Among the entries below, determine how many lines contain the word "either" and state only that figure.

[Opening DATA SHOWN section]

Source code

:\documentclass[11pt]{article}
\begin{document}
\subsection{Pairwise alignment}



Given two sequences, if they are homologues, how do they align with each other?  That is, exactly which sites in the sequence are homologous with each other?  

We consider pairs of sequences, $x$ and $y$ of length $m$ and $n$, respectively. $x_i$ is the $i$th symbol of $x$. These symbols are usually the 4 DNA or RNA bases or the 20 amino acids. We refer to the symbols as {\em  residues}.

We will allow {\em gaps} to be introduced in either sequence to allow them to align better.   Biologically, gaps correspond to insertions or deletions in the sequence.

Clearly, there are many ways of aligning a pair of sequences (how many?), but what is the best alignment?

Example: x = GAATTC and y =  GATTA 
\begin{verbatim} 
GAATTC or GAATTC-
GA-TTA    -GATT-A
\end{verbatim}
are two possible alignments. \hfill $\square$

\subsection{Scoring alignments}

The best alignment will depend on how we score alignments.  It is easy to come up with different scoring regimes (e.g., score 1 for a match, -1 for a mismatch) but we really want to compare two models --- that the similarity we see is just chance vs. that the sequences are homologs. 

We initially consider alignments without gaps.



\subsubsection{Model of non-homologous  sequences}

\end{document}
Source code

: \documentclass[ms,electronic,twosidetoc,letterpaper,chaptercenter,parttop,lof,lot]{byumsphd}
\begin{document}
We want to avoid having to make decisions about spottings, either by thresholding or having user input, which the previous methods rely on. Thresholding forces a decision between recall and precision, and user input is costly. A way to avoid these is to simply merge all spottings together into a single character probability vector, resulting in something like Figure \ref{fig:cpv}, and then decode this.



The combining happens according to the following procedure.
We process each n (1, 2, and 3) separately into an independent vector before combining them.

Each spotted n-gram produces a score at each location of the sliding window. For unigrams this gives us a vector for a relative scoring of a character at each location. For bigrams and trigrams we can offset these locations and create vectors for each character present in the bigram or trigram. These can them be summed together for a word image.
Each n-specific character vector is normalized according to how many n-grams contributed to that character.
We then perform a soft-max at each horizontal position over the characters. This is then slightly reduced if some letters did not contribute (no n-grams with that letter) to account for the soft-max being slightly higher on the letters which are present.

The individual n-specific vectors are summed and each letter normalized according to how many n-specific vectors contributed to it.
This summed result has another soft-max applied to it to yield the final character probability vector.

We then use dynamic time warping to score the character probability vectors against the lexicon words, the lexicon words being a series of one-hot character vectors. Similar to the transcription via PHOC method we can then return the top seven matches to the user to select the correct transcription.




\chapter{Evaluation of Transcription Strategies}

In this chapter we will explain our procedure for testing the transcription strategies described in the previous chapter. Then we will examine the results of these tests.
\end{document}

[Closing DATA SHOWN section]

• _TASK ANSWER_
2